Work instruction: Write out the entries below exactly, but only from the line containing "youtube for subtitling." through the line containing "System libraries that", and without the pictures.

Data excerpts:
++++++++++

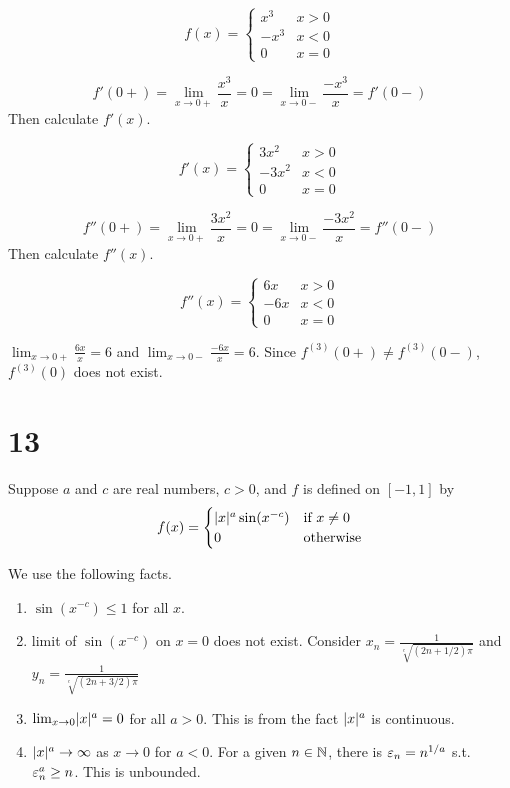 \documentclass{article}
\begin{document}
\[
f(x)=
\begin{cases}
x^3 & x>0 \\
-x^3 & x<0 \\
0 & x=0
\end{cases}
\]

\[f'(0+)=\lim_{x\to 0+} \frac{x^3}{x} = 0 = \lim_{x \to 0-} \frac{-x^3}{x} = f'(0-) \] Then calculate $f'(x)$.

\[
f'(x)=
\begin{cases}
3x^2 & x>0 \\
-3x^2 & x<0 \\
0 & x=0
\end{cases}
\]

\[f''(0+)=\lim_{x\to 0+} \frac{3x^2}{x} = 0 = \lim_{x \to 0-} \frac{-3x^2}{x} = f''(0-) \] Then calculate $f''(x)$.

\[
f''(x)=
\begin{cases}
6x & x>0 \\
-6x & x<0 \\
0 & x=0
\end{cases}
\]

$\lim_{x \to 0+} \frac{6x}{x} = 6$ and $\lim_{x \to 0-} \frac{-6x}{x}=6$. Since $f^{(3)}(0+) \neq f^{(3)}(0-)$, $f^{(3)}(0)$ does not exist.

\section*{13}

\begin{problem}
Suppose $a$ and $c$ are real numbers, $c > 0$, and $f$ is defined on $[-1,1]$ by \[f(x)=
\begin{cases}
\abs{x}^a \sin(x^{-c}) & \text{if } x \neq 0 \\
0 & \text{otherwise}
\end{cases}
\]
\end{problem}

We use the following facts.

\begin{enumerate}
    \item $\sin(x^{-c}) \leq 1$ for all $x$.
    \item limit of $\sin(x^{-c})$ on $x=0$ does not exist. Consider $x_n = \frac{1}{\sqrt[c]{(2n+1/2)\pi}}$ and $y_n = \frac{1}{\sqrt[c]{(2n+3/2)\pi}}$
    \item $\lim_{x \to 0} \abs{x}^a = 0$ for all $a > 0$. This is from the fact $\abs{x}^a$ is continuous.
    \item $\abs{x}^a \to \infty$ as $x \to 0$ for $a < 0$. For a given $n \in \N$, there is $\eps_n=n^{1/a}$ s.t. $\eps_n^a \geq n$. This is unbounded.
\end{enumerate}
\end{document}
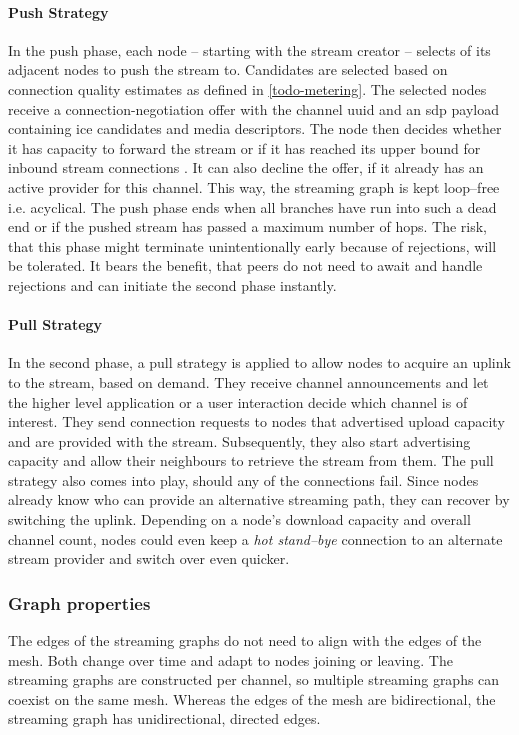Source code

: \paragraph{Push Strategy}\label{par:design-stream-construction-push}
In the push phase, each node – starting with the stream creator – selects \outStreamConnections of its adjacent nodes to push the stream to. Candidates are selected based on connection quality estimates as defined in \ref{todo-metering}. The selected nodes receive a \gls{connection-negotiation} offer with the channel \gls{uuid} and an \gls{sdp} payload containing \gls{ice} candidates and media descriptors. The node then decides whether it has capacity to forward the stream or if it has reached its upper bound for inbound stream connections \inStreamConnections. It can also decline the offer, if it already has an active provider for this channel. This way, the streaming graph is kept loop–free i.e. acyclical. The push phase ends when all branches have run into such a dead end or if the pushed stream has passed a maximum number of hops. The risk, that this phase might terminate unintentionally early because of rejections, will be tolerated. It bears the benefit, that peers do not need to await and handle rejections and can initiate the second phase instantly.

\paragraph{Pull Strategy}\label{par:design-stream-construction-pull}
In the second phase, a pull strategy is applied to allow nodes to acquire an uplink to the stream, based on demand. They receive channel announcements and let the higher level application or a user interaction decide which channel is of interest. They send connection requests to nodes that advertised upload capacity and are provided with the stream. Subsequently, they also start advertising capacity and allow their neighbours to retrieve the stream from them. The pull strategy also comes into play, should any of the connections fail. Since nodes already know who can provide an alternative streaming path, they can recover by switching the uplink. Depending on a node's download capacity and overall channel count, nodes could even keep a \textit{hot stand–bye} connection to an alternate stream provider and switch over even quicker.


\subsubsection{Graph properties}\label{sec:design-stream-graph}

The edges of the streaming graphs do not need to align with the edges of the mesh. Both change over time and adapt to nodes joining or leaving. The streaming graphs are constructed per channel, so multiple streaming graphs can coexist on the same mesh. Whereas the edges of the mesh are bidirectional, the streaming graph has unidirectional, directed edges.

++++++++++

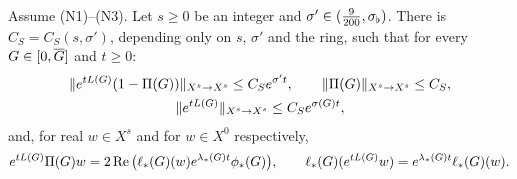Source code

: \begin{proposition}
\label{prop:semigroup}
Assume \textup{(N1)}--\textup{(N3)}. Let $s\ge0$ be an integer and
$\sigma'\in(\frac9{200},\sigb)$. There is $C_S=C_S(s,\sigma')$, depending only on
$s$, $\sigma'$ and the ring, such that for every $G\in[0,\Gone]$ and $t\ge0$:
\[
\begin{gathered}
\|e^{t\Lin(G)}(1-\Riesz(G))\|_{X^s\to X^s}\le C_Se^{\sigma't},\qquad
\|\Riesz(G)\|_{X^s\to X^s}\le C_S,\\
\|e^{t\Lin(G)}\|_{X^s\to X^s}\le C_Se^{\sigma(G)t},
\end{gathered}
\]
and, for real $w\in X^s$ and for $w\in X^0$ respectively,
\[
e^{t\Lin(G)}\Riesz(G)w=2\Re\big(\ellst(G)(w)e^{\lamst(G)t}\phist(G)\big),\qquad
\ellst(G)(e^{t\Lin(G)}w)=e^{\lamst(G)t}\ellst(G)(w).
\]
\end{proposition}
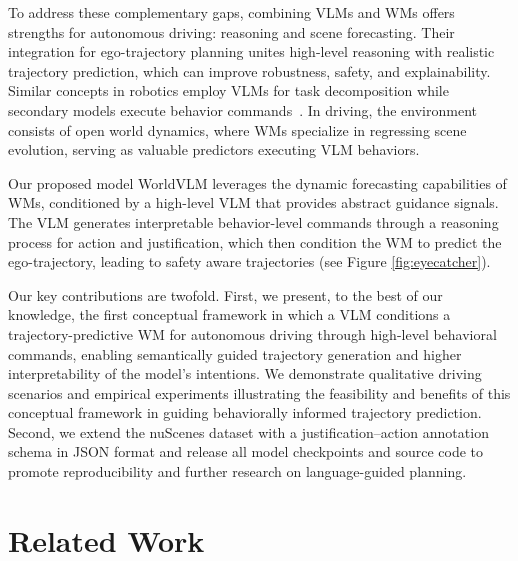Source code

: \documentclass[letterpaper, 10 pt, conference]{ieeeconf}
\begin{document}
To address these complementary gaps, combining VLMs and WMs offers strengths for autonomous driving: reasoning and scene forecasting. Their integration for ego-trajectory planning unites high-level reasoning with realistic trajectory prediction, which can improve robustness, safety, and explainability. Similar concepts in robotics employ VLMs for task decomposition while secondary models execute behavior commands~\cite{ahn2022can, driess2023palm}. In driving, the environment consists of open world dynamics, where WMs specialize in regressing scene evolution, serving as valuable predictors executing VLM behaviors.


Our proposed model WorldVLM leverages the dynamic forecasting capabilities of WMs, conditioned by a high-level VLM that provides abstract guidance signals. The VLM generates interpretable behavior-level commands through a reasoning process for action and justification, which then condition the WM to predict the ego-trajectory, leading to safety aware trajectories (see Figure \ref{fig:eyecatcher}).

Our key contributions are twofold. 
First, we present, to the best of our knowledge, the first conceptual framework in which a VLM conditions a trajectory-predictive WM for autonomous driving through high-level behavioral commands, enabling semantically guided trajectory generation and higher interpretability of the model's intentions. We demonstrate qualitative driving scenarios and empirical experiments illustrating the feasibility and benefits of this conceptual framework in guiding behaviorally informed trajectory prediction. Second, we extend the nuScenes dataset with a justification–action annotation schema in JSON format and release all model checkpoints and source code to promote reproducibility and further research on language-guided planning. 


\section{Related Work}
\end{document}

++++++++++

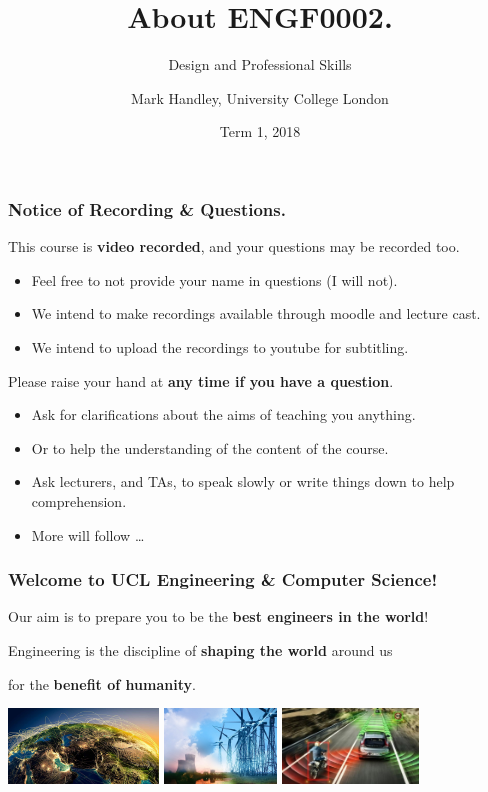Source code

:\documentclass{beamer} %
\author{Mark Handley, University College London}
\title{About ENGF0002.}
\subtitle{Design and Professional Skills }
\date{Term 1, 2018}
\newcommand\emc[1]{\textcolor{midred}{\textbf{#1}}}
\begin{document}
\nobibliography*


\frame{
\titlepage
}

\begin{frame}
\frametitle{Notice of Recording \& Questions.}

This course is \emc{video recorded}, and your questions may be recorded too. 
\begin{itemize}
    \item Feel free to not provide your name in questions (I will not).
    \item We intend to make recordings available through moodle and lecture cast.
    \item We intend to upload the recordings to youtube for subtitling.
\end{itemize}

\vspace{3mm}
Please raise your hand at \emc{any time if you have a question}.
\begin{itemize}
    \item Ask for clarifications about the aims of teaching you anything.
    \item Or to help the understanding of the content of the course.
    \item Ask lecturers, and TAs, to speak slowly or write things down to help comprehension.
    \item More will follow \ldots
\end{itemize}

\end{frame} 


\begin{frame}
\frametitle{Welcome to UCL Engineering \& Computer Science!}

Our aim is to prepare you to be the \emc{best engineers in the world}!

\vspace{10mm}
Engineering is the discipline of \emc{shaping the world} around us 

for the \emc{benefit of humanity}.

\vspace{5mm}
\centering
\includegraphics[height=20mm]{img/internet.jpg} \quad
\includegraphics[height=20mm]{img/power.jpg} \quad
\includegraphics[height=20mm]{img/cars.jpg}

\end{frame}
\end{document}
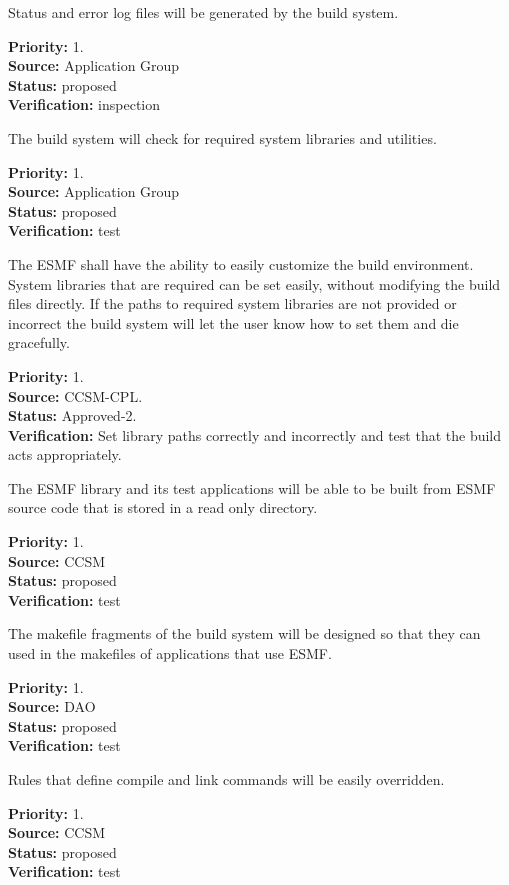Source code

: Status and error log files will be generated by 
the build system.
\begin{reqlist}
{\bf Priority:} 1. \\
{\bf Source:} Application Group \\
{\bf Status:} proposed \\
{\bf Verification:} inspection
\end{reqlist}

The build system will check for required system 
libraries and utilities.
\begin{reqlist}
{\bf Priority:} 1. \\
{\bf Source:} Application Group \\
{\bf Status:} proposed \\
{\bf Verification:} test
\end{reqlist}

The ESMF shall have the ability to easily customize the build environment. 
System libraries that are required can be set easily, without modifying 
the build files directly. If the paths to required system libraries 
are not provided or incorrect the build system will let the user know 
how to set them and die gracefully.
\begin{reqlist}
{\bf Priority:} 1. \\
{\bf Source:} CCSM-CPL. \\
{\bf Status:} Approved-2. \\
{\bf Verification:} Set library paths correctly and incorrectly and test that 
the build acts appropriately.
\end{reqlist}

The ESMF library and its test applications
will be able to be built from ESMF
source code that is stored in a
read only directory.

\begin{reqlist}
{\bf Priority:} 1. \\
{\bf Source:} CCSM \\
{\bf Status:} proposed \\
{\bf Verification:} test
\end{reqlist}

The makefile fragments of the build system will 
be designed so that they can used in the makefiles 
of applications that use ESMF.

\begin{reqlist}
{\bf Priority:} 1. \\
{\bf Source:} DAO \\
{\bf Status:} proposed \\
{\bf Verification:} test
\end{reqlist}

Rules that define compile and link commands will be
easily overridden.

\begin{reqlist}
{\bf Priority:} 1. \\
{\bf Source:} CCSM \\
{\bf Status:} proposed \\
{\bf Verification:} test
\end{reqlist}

++++++++++

Final answer:
    \item We intend to upload the recordings to youtube for subtitling.
\end{itemize}

\vspace{3mm}
Please raise your hand at \emc{any time if you have a question}.
\begin{itemize}
    \item Ask for clarifications about the aims of teaching you anything.
    \item Or to help the understanding of the content of the course.
    \item Ask lecturers, and TAs, to speak slowly or write things down to help comprehension.
    \item More will follow \ldots
\end{itemize}

\end{frame} 


\begin{frame}
\frametitle{Welcome to UCL Engineering \& Computer Science!}

Our aim is to prepare you to be the \emc{best engineers in the world}!

\vspace{10mm}
Engineering is the discipline of \emc{shaping the world} around us 

for the \emc{benefit of humanity}.

\vspace{5mm}
\centering
\includegraphics[height=20mm]{img/internet.jpg} \quad
\includegraphics[height=20mm]{img/power.jpg} \quad
\includegraphics[height=20mm]{img/cars.jpg}

\end{frame}
\end{document}
Source code

: Status and error log files will be generated by 
the build system.
\begin{reqlist}
{\bf Priority:} 1. \\
{\bf Source:} Application Group \\
{\bf Status:} proposed \\
{\bf Verification:} inspection
\end{reqlist}

The build system will check for required system 
libraries and utilities.
\begin{reqlist}
{\bf Priority:} 1. \\
{\bf Source:} Application Group \\
{\bf Status:} proposed \\
{\bf Verification:} test
\end{reqlist}

The ESMF shall have the ability to easily customize the build environment. 
System libraries that are required can be set easily, without modifying 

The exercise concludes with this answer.